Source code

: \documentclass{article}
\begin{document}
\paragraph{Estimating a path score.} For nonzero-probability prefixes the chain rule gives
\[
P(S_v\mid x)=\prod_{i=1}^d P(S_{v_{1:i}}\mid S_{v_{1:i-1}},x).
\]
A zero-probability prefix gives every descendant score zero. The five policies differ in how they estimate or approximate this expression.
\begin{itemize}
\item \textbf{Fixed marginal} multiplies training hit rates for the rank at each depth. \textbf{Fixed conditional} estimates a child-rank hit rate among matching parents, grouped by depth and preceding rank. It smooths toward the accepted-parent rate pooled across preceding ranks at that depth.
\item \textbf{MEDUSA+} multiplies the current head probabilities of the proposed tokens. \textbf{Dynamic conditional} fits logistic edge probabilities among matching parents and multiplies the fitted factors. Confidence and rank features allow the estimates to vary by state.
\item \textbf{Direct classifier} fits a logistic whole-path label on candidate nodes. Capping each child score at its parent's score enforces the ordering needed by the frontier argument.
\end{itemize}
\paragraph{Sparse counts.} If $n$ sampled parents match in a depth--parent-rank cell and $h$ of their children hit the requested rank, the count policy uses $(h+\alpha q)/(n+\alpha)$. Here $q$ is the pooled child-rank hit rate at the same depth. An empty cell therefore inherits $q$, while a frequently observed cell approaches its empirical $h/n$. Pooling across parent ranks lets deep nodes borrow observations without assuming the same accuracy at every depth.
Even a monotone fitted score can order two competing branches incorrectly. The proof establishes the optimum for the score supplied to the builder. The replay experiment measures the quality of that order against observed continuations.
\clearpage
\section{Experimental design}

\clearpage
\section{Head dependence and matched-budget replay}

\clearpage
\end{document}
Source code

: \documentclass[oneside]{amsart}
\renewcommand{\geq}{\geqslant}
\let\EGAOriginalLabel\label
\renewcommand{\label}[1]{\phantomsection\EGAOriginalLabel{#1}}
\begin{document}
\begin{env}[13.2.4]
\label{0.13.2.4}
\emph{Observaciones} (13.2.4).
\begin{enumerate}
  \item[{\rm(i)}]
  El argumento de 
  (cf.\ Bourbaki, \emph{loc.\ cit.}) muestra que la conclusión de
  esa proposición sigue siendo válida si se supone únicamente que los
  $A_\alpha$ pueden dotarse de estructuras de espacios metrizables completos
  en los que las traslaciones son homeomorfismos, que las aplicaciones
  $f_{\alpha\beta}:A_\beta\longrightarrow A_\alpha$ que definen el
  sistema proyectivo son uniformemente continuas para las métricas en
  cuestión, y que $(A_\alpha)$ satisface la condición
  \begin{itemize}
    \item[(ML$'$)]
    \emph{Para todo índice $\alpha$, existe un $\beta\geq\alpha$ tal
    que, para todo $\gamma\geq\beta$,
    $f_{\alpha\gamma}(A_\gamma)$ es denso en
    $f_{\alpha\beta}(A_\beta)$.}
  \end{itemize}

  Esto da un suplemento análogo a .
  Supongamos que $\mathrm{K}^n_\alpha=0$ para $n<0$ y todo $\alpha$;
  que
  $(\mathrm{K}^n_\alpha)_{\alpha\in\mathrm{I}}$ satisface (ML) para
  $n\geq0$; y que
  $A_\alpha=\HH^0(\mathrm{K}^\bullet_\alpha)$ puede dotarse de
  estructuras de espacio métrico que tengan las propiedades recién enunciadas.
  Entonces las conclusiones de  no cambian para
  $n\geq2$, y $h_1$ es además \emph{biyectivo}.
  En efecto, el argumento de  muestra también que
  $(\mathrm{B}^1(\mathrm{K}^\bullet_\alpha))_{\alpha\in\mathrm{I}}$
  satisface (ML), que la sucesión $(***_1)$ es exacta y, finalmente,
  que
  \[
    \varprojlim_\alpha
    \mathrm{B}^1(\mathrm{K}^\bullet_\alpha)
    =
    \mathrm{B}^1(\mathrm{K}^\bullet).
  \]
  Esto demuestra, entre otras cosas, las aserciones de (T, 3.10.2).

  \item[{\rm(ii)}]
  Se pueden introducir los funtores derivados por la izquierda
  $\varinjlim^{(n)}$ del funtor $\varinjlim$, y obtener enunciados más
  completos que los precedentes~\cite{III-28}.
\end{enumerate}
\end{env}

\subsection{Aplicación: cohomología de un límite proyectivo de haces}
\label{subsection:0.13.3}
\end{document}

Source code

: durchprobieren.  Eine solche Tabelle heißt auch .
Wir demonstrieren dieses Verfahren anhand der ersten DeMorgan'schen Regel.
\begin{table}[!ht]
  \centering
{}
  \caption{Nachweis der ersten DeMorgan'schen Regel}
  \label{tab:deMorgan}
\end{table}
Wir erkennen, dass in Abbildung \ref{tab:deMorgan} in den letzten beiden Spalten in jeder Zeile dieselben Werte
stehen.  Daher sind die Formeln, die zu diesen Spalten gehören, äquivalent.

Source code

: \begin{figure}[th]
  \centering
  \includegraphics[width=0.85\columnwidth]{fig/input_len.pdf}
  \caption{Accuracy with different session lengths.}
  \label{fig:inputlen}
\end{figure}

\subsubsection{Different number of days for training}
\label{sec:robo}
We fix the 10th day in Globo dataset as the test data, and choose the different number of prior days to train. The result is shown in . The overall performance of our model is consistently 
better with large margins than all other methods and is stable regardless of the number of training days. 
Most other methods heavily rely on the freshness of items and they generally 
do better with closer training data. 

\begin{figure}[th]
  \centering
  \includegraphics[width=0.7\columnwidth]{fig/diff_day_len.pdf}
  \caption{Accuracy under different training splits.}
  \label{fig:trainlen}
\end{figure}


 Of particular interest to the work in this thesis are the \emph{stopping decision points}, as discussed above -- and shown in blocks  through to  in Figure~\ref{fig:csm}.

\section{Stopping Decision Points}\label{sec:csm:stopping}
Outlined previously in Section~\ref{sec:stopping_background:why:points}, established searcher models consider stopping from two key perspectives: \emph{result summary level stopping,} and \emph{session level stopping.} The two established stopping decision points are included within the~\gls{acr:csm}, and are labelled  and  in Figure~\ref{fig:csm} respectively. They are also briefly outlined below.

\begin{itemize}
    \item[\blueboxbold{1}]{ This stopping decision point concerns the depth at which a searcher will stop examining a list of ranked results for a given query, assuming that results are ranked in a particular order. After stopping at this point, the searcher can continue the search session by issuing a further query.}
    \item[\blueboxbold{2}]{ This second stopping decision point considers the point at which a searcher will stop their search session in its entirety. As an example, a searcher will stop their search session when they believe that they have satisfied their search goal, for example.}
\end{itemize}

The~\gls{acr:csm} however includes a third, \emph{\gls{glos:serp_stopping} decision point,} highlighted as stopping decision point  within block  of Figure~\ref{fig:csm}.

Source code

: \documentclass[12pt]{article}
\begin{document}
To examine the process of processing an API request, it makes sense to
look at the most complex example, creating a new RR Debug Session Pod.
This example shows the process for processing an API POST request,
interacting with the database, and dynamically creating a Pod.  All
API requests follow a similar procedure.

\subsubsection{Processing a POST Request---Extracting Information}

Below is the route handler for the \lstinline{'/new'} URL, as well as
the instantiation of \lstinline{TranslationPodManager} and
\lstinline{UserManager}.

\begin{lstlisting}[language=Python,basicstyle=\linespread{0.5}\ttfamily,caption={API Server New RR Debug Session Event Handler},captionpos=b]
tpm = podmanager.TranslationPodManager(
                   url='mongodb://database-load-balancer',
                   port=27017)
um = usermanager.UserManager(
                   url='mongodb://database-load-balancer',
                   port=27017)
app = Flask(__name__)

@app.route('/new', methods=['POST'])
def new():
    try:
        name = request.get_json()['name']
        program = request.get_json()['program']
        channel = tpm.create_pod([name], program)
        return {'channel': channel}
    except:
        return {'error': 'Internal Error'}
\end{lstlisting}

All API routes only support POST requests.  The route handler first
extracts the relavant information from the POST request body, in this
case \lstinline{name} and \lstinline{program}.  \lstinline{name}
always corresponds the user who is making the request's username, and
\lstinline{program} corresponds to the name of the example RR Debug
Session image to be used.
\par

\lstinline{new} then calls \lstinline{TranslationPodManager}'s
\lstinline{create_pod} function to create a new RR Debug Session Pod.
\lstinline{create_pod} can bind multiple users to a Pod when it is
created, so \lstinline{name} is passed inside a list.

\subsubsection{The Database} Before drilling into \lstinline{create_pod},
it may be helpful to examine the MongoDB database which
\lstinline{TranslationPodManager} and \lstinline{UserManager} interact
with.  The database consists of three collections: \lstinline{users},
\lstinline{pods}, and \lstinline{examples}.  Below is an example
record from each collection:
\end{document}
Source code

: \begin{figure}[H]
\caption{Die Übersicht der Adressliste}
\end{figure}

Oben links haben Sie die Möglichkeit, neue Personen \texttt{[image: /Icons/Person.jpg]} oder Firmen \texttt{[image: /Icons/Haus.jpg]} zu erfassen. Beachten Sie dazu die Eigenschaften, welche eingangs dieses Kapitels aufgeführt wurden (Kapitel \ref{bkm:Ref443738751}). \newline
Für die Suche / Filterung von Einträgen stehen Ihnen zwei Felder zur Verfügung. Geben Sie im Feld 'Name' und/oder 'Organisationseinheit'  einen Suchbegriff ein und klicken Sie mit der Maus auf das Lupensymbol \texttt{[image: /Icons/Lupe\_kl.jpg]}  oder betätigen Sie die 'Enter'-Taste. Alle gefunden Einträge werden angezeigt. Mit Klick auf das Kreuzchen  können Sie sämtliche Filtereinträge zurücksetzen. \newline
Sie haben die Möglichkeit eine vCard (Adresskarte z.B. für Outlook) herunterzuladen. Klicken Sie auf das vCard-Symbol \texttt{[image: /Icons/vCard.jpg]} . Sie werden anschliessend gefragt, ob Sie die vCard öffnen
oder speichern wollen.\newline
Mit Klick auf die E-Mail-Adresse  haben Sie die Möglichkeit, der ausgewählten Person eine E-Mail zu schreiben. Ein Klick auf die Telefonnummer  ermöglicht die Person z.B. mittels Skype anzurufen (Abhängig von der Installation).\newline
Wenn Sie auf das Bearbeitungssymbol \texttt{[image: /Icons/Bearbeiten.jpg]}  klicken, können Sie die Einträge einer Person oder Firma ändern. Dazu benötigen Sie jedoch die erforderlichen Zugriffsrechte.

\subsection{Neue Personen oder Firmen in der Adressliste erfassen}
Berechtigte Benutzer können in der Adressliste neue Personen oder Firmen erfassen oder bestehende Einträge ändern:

▸ **Problem to work on**
Would you filter the entries above and keep each line that has the word "ersten"?

▸ **Response to the exercise**
Wir demonstrieren dieses Verfahren anhand der ersten DeMorgan'schen Regel.
  \caption{Nachweis der ersten DeMorgan'schen Regel}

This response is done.